Biometric technology, and the corresponding regulation thereof, has dramatically expanded in recent years. While most people may be familiar with fingerprint scanning and facial recognition, audio recognition has grown rapidly throughout the employment, consumer, transportation, and business sectors. Because of this, audio recognition technology has also become the most recent target for class action litigation under the Illinois Biometric Information Privacy Act (“BIPA”).

This article discusses the capture of a voiceprint as a biometric identifier; the implementation of audio recognition technologies across industries; the rapidly developing litigation landscape that has targeted industries implementing audio recognition technology; and provides practical compliance advice for companies using—or considering the use of—audio recognition technology.

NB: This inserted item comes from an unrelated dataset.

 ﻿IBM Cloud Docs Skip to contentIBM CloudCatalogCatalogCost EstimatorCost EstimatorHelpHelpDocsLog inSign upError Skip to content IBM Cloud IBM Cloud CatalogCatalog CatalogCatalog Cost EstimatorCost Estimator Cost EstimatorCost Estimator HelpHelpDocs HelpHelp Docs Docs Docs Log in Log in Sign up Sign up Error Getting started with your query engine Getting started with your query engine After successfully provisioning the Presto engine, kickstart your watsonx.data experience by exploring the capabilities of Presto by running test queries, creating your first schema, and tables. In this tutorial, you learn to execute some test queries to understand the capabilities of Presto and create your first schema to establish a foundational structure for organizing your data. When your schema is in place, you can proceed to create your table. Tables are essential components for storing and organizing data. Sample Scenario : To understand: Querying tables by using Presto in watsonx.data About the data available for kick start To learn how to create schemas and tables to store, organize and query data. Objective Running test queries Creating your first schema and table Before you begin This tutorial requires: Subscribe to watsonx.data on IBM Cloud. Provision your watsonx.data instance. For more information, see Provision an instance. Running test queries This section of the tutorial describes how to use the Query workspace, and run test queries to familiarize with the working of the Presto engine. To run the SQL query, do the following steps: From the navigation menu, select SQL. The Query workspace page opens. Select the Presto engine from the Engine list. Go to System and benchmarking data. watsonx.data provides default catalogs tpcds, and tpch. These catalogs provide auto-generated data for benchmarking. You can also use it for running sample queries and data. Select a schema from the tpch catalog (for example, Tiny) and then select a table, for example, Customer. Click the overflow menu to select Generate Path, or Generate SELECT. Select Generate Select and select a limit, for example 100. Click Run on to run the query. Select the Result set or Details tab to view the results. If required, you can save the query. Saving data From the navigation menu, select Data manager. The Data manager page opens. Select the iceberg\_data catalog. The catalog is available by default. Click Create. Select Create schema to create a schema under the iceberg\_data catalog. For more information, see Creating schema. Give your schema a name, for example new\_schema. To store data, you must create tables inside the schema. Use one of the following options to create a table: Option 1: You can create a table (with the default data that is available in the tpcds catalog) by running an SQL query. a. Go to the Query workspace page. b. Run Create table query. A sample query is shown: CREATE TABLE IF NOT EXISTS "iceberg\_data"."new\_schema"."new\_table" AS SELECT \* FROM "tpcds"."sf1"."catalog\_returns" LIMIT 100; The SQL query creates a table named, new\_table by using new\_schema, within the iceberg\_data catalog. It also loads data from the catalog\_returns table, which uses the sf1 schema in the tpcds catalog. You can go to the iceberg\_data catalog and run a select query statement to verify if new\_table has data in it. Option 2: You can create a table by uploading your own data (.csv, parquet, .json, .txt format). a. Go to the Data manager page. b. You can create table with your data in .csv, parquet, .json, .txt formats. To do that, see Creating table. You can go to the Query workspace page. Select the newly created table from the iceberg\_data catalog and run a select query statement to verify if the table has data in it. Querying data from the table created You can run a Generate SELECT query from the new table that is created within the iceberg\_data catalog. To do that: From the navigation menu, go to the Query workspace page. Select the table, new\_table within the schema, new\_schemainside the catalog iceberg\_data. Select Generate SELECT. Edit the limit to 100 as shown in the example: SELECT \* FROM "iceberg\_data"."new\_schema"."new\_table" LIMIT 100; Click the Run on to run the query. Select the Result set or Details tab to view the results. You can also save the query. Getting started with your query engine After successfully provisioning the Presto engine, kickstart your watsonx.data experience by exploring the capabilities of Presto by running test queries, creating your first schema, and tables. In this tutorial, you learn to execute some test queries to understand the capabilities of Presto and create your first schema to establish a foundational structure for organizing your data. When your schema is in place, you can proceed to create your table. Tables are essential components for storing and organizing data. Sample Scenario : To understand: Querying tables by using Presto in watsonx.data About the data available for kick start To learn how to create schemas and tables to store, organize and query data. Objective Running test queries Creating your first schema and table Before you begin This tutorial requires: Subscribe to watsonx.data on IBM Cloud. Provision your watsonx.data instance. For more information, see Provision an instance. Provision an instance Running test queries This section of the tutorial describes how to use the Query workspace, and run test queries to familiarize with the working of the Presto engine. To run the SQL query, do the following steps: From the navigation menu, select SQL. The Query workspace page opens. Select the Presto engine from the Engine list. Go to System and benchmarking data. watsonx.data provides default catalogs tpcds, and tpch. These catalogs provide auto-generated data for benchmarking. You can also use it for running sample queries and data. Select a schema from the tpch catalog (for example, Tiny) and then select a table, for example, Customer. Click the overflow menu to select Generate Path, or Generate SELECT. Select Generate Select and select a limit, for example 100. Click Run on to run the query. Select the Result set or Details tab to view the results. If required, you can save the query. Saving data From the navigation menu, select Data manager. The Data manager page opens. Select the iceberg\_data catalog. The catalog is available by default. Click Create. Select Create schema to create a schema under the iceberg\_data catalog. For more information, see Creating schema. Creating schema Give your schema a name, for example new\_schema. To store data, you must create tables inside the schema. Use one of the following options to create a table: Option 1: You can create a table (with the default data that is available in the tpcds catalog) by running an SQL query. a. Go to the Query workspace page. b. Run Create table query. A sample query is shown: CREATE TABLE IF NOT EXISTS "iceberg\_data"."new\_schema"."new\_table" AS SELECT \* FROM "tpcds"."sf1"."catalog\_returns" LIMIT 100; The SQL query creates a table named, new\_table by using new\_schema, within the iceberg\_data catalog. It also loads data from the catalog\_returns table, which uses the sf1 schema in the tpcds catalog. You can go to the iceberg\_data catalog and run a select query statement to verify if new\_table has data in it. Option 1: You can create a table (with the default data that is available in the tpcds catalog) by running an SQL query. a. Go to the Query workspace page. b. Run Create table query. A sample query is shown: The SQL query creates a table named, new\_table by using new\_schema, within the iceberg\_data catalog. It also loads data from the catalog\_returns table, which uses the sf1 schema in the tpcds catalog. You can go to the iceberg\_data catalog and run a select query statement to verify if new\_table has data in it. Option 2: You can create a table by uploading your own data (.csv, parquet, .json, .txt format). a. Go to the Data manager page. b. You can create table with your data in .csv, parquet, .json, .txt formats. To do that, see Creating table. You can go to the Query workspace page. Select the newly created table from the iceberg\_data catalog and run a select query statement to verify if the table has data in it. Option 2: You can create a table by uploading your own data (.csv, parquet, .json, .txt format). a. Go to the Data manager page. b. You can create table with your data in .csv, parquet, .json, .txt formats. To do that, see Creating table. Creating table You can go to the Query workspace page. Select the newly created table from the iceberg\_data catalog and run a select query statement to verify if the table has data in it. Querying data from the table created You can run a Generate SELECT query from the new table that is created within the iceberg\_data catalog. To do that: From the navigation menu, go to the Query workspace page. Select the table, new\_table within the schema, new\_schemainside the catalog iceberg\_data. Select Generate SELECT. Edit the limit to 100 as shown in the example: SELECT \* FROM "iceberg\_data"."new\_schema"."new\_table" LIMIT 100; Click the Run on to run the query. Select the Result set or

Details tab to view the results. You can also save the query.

Voiceprints as a biometric identifier

Broadly speaking, biometric technologies capture, collect, and/or store an individual’s unique physical characteristics for identification and authentication purposes.  As defined by BIPA, a “biometric identifier” includes a “retina or iris scan, fingerprint, voiceprint, or scan of hand or face geometry.”  Relevant here, biometric technologies can also capture unique patterns of an individual’s voice/speech patterns.

To that end, a “voiceprint” is the use of the human voice to uniquely identify an individual by creating a digital model of unique vocal characteristics, and then comparing those features to the voice presented.  A key distinction between “voice” or “audio recognition” and “speech recognition” is the latter simply recognizes the spoken words and may produce responsive results.  Conversely, audio recognition technology used to capture an individual’s biometric voiceprint is solely concerned with the features of the voice for verification; the words themselves are of lesser importance.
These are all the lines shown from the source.